■ **WORK TO BE COMPLETED**: Transcribe only the lines in the data below falling between the line with "network is **$1000000**." and the line with "CnpSTHVSUUNkUTRIL0J5K25DWUVLbG4vWEpkV3RJNHZQdDl3dXBDSzRib3dzSVc3", including those two lines, and leave out any picture.

■ **WORKING DATA**:
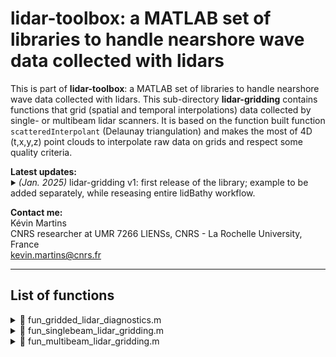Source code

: # lidar-toolbox: a MATLAB set of libraries to handle nearshore wave data collected with lidars

This is part of **lidar-toolbox**: a MATLAB set of libraries to handle nearshore wave data collected with lidars. This sub-directory **lidar-gridding** contains functions that grid (spatial and temporal interpolations) data collected by single- or multibeam lidar scanners. It is based on the function built function `scatteredInterpolant` (Delaunay triangulation) and makes the most of 4D (t,x,y,z) point clouds to interpolate raw data on grids and respect some quality criteria.

<strong>Latest updates:</strong>  
<sub><sup>:arrow_forward:</sup></sub> *(Jan. 2025)*
lidar-gridding v1: first release of the library; example to be added separately, while reseasing entire lidBathy workflow.

<strong>Contact me:</strong>  
Kévin Martins  
CNRS researcher at UMR 7266 LIENSs, CNRS - La Rochelle University, France  
kevin.martins@cnrs.fr

---

## List of functions

<details>
  <summary>📄 fun_gridded_lidar_diagnostics.m</summary>  
  <br>  

  **Description**:  
  Computing basic statistics of gridded lidar data.

  **Inputs**:  

  | Name      | Type   | Description                                                      |
  |-----------|--------|------------------------------------------------------------------|
  | `sf`    | double | sampling frequency [Hz]                    |
  | `x`    | double | cross-shore grid [m]                |
  | `data`    | double | gridded data (dimensions: (t,x)), typically the field 'z' output by fun_multibeam_lidar_gridding                   |
  | `bplot`    | int | optional, input for plotting: 1 for yes, 0 for no (default)              |

  **Outputs**:  
  &nbsp;&nbsp;Returns `s`, a self-explanatory data structure containing some basic info on gridded lidar `data`.

</details>

<details>
  <summary>📄 fun_singlebeam_lidar_gridding.m</summary>  
  <br>  

  **Description**:  
  Function gridding (both time and space) the raw data from singlebeam lidar systems. This was initially written for processing the data collected at Duck with UAV-mounted lidar systems. It assumes minimal pre-processing (and filtering) for the input data, with the idea to make this function as generic as possible. At minima, it needs a time (array of size Np x 1) and xyz (array of size Np x 3) to work properly.

  **Inputs**:  

  | Name      | Type   | Description                                                      |
  |-----------|--------|------------------------------------------------------------------|
  | `time`    | double | time interpolation grid |  
  | `x_grid`  | double | x interpolation grid [m]   |  
  | `raw_data` | struct | data structure containing de-noised raw point cloud; minimum data fields: time (Np x 1); xyz (Np x 3) |  
  | `t_win`  | double | time window [s] within which data is used for the time interpolation; e.g., if t_win = 0.15 s, then for each time ti of the grid, the algorithm will use data within 0.15 s both in past (ti-0.15) and future (ti+0.15). |  
  | `x_win`  | double | cross-shore space window [m] within which data needs to be present for keeping interpolated value (NaN is used otherwise) |  

  **Outputs**:  
  &nbsp;&nbsp;`grid_data`, a self-explanatory data structure containing the gridded lidar data.  
  
  **Comments on parameters `t_win` and `x_win`**:  
  In some way, `t_win` and `x_win` are used to select the interpolation data points and indirectly define regions outside of which, data is not interpolated. So increasing those two parameters will fill in more gaps, but potentially increase the number of irrealistic points. This is slightly less true for `t_win`, but keep in mind that increasing `t_win` also slows down the interpolation process since more data is being used to create the interpolant.  

</details>

<details>
  <summary>📄 fun_multibeam_lidar_gridding.m</summary>  
  <br>  

  **Description**:  
  Function gridding (both time and space) the raw data from singlebeam lidar systems. This was initially written for processing the data collected at Duck with UAV-mounted lidar systems. It assumes minimal pre-processing (and filtering) for the input data, with the idea to make this function as generic as possible. At minima, it needs a time (array of size Np x 1) and xyz (array of size Np x 3) to work properly.

  **Inputs**:  

  | Name      | Type   | Description                                                      |
  |-----------|--------|------------------------------------------------------------------|
  | `time`    | double | time interpolation grid |  
  | `x_grid`  | double | x interpolation grid [m]   |  
  | `y_grid`  | double | y interpolation grid [m]   |  
  | `raw_data` | struct | data structure containing de-noised raw point cloud; minimum data fields: time (Np x 1); xyz (Np x 3) |  
  | `t_win`  | double | time window [s] within which data is used for the time interpolation; e.g., if t_win = 0.15 s, then for each time ti of the grid, the algorithm will use data within 0.15 s both in past (ti-0.15) and future (ti+0.15). |  
  | `x_win`  | double | cross-shore space window [m] within which data needs to be present for keeping interpolated value (NaN is used otherwise) |  

  **Outputs**:  
  &nbsp;&nbsp;`grid_data`, a self-explanatory data structure containing the gridded lidar data.  
  
  **Comments on parameters `t_win` and `x_win`**:  
  In some way, `t_win` and `x_win` are used to select the interpolation data points and indirectly define regions outside of which, data is not interpolated. So increasing those two parameters will fill in more gaps, but potentially increase the number of irrealistic points. This is slightly less true for `t_win`, but keep in mind that increasing `t_win` also slows down the interpolation process since more data is being used to create the interpolant.  

</details>



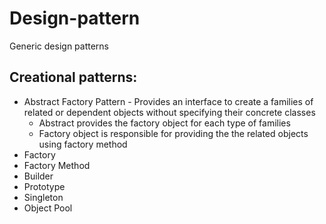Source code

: # Design-pattern
   Generic design patterns
   
## Creational patterns:
* Abstract Factory Pattern - 
    Provides an interface to create a families
    of related or dependent objects without specifying 
    their concrete classes
    - Abstract provides the factory object for each type of families
    - Factory object is responsible for providing the the related objects using factory method
* Factory
* Factory Method
* Builder
* Prototype
* Singleton
* Object Pool
        
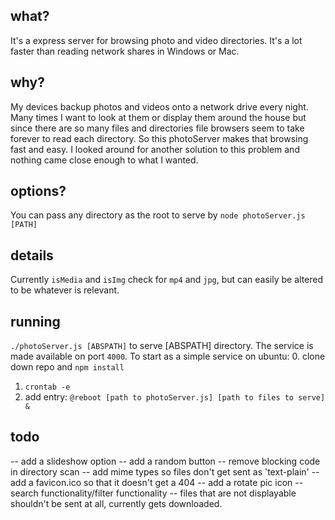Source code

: ## what?
It's a express server for browsing photo and video directories. It's a lot faster than reading network shares in Windows or Mac. 

## why?
My devices backup photos and videos onto a network drive every night. Many times I want to look at them or display them around the house but since there are so many files and directories file browsers seem to take forever to read each directory. So this photoServer makes that browsing fast and easy. I looked around for another solution to this problem and nothing came close enough to what I wanted. 

## options?
You can pass any directory as the root to serve by `node photoServer.js [PATH]`

## details
Currently `isMedia` and `isImg` check for `mp4` and `jpg`, but can easily be altered to be whatever is relevant. 

## running
`./photoServer.js [ABSPATH]` to serve [ABSPATH] directory. The service is made available on port `4000`. 
To start as a simple service on ubuntu:
0. clone down repo and `npm install`
1. `crontab -e`
2. add entry: `@reboot [path to photoServer.js] [path to files to serve] &`

## todo
-- add a slideshow option
-- add a random button
-- remove blocking code in directory scan
-- add mime types so files don't get sent as 'text-plain'
-- add a favicon.ico so that it doesn't get a 404
-- add a rotate pic icon 
-- search functionality/filter functionality
-- files that are not displayable shouldn't be sent at all, currently gets downloaded. 
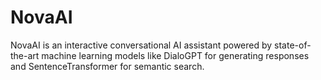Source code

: # NovaAI
NovaAI is an interactive conversational AI assistant powered by state-of-the-art machine learning models like DialoGPT for generating responses and SentenceTransformer for semantic search.

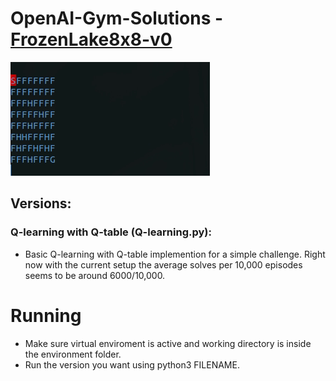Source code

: # OpenAI-Gym-Solutions - [FrozenLake8x8-v0](https://github.com/openai/gym/wiki/FrozenLake-v0/70fe29ce68e892d17500761ce2b1fb31734eb0cc)

![](../Extra/03.FrozenLakeSolved.gif)

## Versions:

### Q-learning with Q-table (Q-learning.py):
- Basic Q-learning with Q-table implemention for a simple challenge. Right now with the current setup the average solves per 10,000 episodes seems to be around 6000/10,000.

# Running
- Make sure virtual enviroment is active and working directory is inside the environment folder.
- Run the version you want using python3 FILENAME.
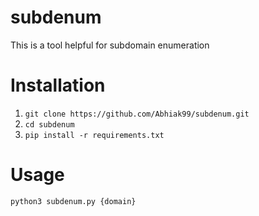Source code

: # subdenum

This is a tool helpful for subdomain enumeration 

# Installation 

1. ` git clone https://github.com/Abhiak99/subdenum.git `
2. ` cd subdenum `
3. ` pip install -r requirements.txt `

# Usage

` python3 subdenum.py {domain} `


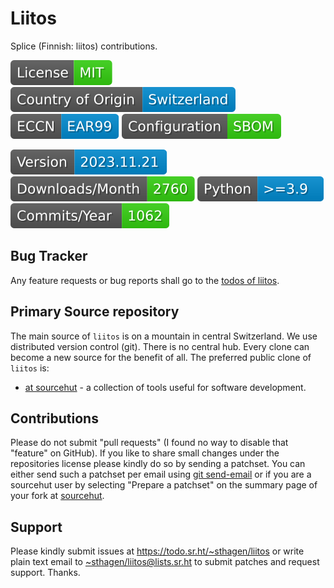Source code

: # Liitos

Splice (Finnish: liitos) contributions.

[![license](badges/license-spdx-mit.svg)](https://git.sr.ht/~sthagen/liitos/tree/default/item/LICENSE)
[![Country of Origin](badges/country-of-origin-name-switzerland-neutral.svg)](https://git.sr.ht/~sthagen/liitos/tree/default/item/COUNTRY-OF-ORIGIN)
[![Export Classification Control Number (ECCN)](badges/export-control-classification-number_eccn-ear99-neutral.svg)](https://git.sr.ht/~sthagen/liitos/tree/default/item/EXPORT-CONTROL-CLASSIFICATION-NUMBER)
[![Configuration](badges/configuration-sbom.svg)](third-party/index.html)

[![Version](badges/latest-release.svg)](https://pypi.python.org/pypi/liitos/)
[![Downloads](badges/downloads-per-month.svg)](https://pepy.tech/project/liitos)
[![Python](badges/python-versions.svg)](https://pypi.python.org/pypi/liitos/)
[![Maintenance Status](badges/commits-per-year.svg)](https://git.sr.ht/~sthagen/liitos/log)

## Bug Tracker

Any feature requests or bug reports shall go to the [todos of liitos](https://todo.sr.ht/~sthagen/liitos).

## Primary Source repository

The main source of `liitos` is on a mountain in central Switzerland.
We use distributed version control (git).
There is no central hub.
Every clone can become a new source for the benefit of all.
The preferred public clone of `liitos` is:

* [at sourcehut](https://git.sr.ht/~sthagen/liitos) - a collection of tools useful for software development.

## Contributions

Please do not submit "pull requests" (I found no way to disable that "feature" on GitHub).
If you like to share small changes under the repositories license please kindly do so by sending a patchset.
You can either send such a patchset per email using [git send-email](https://git-send-email.io) or 
if you are a sourcehut user by selecting "Prepare a patchset" on the summary page of your fork at [sourcehut](https://git.sr.ht/).

## Support

Please kindly submit issues at <https://todo.sr.ht/~sthagen/liitos> or write plain text email to <~sthagen/liitos@lists.sr.ht> to submit patches and request support. Thanks.
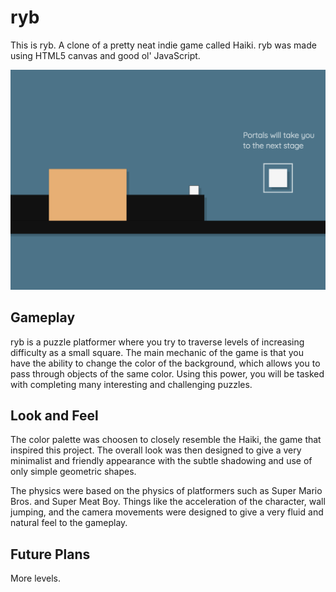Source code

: # ryb

This is ryb. A clone of a pretty neat indie game called Haiki. ryb was made using HTML5 canvas and good ol' JavaScript.

![ryb Screenshot](assets/images/ryb.png)

## Gameplay

ryb is a puzzle platformer where you try to traverse levels of increasing difficulty as a small square. The main mechanic of the game is that you have the ability to change the color of the background, which allows you to pass through objects of the same color. Using this power, you will be tasked with completing many interesting and challenging puzzles.

## Look and Feel

The color palette was choosen to closely resemble the Haiki, the game that inspired this project. The overall look was then designed to give a very minimalist and friendly appearance with the subtle shadowing and use of only simple geometric shapes.

The physics were based on the physics of platformers such as Super Mario Bros. and Super Meat Boy. Things like the acceleration of the character, wall jumping, and the camera movements were designed to give a very fluid and natural feel to the gameplay.

## Future Plans

More levels.
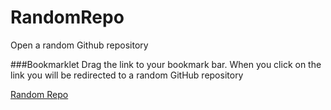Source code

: # RandomRepo
Open a random Github repository

###Bookmarklet
Drag the link to your bookmark bar. When you click on the link you will be redirected to a random GitHub repository 


[Random Repo](https://github.com/RyanDavison/RandomRepo/JAVASCRIPT/random_src.html)

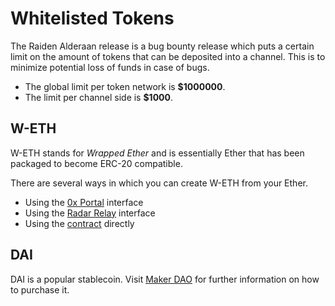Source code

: # Whitelisted Tokens

The Raiden Alderaan release is a bug bounty release which puts a certain limit on the amount of tokens that can be deposited into a channel. This is to minimize potential loss of funds in case of bugs.

* The global limit per token network is **$1000000**.
* The limit per channel side is **$1000**.

## W-ETH

W-ETH stands for _Wrapped Ether_ and is essentially Ether that has been packaged to become ERC-20 compatible.

There are several ways in which you can create W-ETH from your Ether.

* Using the [0x Portal](https://0x.org/portal/) interface
* Using the [Radar Relay](https://relay.radar.tech/) interface
* Using the [contract](https://etherscan.io/address/0x2956356cd2a2bf3202f771f50d3d14a367b48070%23code) directly

## DAI

DAI is a popular stablecoin. Visit [Maker DAO](https://makerdao.com/en/) for further information on how to purchase it.

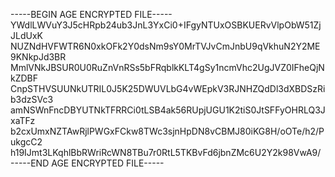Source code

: -----BEGIN AGE ENCRYPTED FILE-----
YWdlLWVuY3J5cHRpb24ub3JnL3YxCi0+IFgyNTUxOSBKUERvVlpObW51ZjJLdUxK
NUZNdHVFWTR6N0xkOFk2Y0dsNm9sY0MrTVJvCmJnbU9qVkhuN2Y2ME9KNkpJd3BR
MmlVNkJBSUR0U0RuZnVnRSs5bFRqblkKLT4gSy1ncmVhc2UgJVZ0IFheQjNkZDBF
CnpSTHVSUUNkUTRIL0J5K25DWUVLbG4vWEpkV3RJNHZQdDl3dXBDSzRib3dzSVc3
amNSWnFncDBYUTNkTFRRCi0tLSB4ak56RUpjUGU1K2tiS0JtSFFyOHRLQ3JxaTFz
b2cxUmxNZTAwRjlPWGxFCkw8TWc3sjnHpDN8vCBMJ80iKG8H/oOTe/h2/PukgcC2
h19IJmt3LKqhlBbRWriRcWN8TBu7r0RtL5TKBvFd6jbnZMc6U2Y2k98VwA9/
-----END AGE ENCRYPTED FILE-----

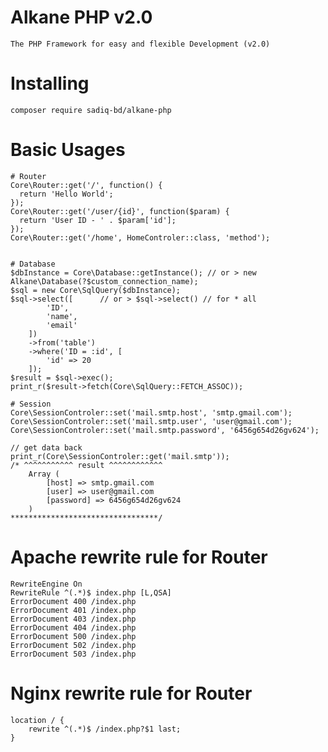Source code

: # Alkane PHP v2.0
    The PHP Framework for easy and flexible Development (v2.0)

# Installing
    composer require sadiq-bd/alkane-php

# Basic Usages

    # Router
    Core\Router::get('/', function() {
      return 'Hello World';
    });
    Core\Router::get('/user/{id}', function($param) {
      return 'User ID - ' . $param['id'];
    });
    Core\Router::get('/home', HomeControler::class, 'method');


    # Database
    $dbInstance = Core\Database::getInstance(); // or > new Alkane\Database(?$custom_connection_name);
    $sql = new Core\SqlQuery($dbInstance);
    $sql->select([      // or > $sql->select() // for * all
            'ID',
            'name',
            'email'
        ])
        ->from('table')
        ->where('ID = :id', [
            'id' => 20
        ]);
    $result = $sql->exec();
    print_r($result->fetch(Core\SqlQuery::FETCH_ASSOC));

    # Session
    Core\SessionControler::set('mail.smtp.host', 'smtp.gmail.com');
    Core\SessionControler::set('mail.smtp.user', 'user@gmail.com');
    Core\SessionControler::set('mail.smtp.password', '6456g654d26gv624');

    // get data back
    print_r(Core\SessionControler::get('mail.smtp'));
    /* ^^^^^^^^^^^ result ^^^^^^^^^^^^
        Array (
            [host] => smtp.gmail.com
            [user] => user@gmail.com
            [password] => 6456g654d26gv624
        )
    *********************************/


# Apache rewrite rule for Router
    RewriteEngine On
    RewriteRule ^(.*)$ index.php [L,QSA]
    ErrorDocument 400 /index.php
    ErrorDocument 401 /index.php
    ErrorDocument 403 /index.php
    ErrorDocument 404 /index.php
    ErrorDocument 500 /index.php
    ErrorDocument 502 /index.php
    ErrorDocument 503 /index.php


# Nginx rewrite rule for Router
    location / {
        rewrite ^(.*)$ /index.php?$1 last;   
    }
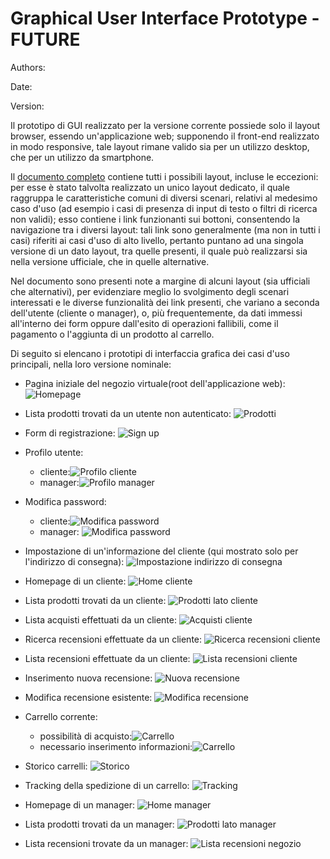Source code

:# Graphical User Interface Prototype - FUTURE

Authors:

Date:

Version:

Il prototipo di GUI realizzato per la versione corrente possiede solo il layout browser, essendo un'applicazione web; supponendo il front-end realizzato in modo responsive, tale layout rimane valido sia per un utilizzo desktop, che per un utilizzo da smartphone.

Il [documento completo](/GUIs/version2/version2.pdf) contiene tutti i possibili layout, incluse le eccezioni: per esse è stato talvolta realizzato un unico layout dedicato, il quale raggruppa le caratteristiche comuni di diversi scenari, relativi al medesimo caso d'uso (ad esempio i casi di presenza di input di testo o filtri di ricerca non validi); esso contiene i link funzionanti sui bottoni, consentendo la navigazione tra i diversi layout: tali link sono generalmente (ma non in tutti i casi) riferiti ai casi d'uso di alto livello, pertanto puntano ad una singola versione di un dato layout, tra quelle presenti, il quale può realizzarsi sia nella versione ufficiale, che in quelle alternative.

Nel documento sono presenti note a margine di alcuni layout (sia ufficiali che alternativi), per evidenziare meglio lo svolgimento degli scenari interessati e le diverse funzionalità dei link presenti, che variano a seconda dell'utente (cliente o manager), o, più frequentemente, da dati immessi all'interno dei form oppure dall'esito di operazioni fallibili, come il pagamento o l'aggiunta di un prodotto al carrello.

Di seguito si elencano i prototipi di interfaccia grafica dei casi d'uso principali, nella loro versione nominale:

- Pagina iniziale del negozio virtuale(root dell'applicazione web):
![Homepage](/GUIs/version2/media/index.png)

- Lista prodotti trovati da un utente non autenticato:
![Prodotti](/GUIs/version2/media/products_retrieved_general.png)

- Form di registrazione:
![Sign up](/GUIs/version2/media/sign_up.png)

- Profilo utente:
    - cliente:![Profilo cliente](/GUIs/version2/media/user_info.png)
    - manager:![Profilo manager](/GUIs/version2/media/user_info%20(user_info_manager).png)

- Modifica password:
    - cliente:![Modifica password](/GUIs/version2/media/new_password.png)
    - manager: ![Modifica password](/GUIs/version2/media/new_password%20(manager).png)

- Impostazione di un'informazione del cliente (qui mostrato solo per l'indirizzo di consegna):
![Impostazione indirizzo di consegna](/GUIs/version2/media/add_address.png)

- Homepage di un cliente:
![Home cliente](/GUIs/version2/media/index_customer.png)

- Lista prodotti trovati da un cliente:
![Prodotti lato cliente](GUIs/version2/media/products_retrieved_customer.png)

- Lista acquisti effettuati da un cliente:
![Acquisti cliente](GUIs/version2/media/products_retrieved_customer_already_purchased.png)

- Ricerca recensioni effettuate da un cliente:
![Ricerca recensioni cliente](GUIs/version2/media/reviews_customer.png)

- Lista recensioni effettuate da un cliente:
![Lista recensioni cliente](GUIs/version2/media/reviews_retrieved_customer.png)

- Inserimento nuova recensione:
![Nuova recensione](GUIs/version2/media/insert_review.png)

- Modifica recensione esistente:
![Modifica recensione](GUIs/version2/media/modify_review.png)

- Carrello corrente:
    - possibilità di acquisto:![Carrello](/GUIs/version2/media/cart_products.png)
    - necessario inserimento informazioni:![Carrello](/GUIs/version2/media/cart_products%20(cart_products_no_info).png)

- Storico carrelli:
![Storico](/GUIs/version2/media/cart_history.png)

- Tracking della spedizione di un carrello:
![Tracking](/GUIs/version2/media/cart_tracking.png)

- Homepage di un manager:
![Home manager](GUIs/version2/media/index_manager.png)

- Lista prodotti trovati da un manager:
![Prodotti lato manager](GUIs/version2/media/products_retrieved_manager.png)

- Lista recensioni trovate da un manager:
![Lista recensioni negozio](GUIs/version2/media/reviews_retrieved_manager.png)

■ **FINISHED EXERCISE**:
* The global limit per token network is **$1000000**.
* The limit per channel side is **$1000**.

## W-ETH

W-ETH stands for _Wrapped Ether_ and is essentially Ether that has been packaged to become ERC-20 compatible.

There are several ways in which you can create W-ETH from your Ether.

* Using the [0x Portal](https://0x.org/portal/) interface
* Using the [Radar Relay](https://relay.radar.tech/) interface
* Using the [contract](https://etherscan.io/address/0x2956356cd2a2bf3202f771f50d3d14a367b48070%23code) directly

## DAI

DAI is a popular stablecoin. Visit [Maker DAO](https://makerdao.com/en/) for further information on how to purchase it.

Source code

: -----BEGIN AGE ENCRYPTED FILE-----
YWdlLWVuY3J5cHRpb24ub3JnL3YxCi0+IFgyNTUxOSBKUERvVlpObW51ZjJLdUxK
NUZNdHVFWTR6N0xkOFk2Y0dsNm9sY0MrTVJvCmJnbU9qVkhuN2Y2ME9KNkpJd3BR
MmlVNkJBSUR0U0RuZnVnRSs5bFRqblkKLT4gSy1ncmVhc2UgJVZ0IFheQjNkZDBF
CnpSTHVSUUNkUTRIL0J5K25DWUVLbG4vWEpkV3RJNHZQdDl3dXBDSzRib3dzSVc3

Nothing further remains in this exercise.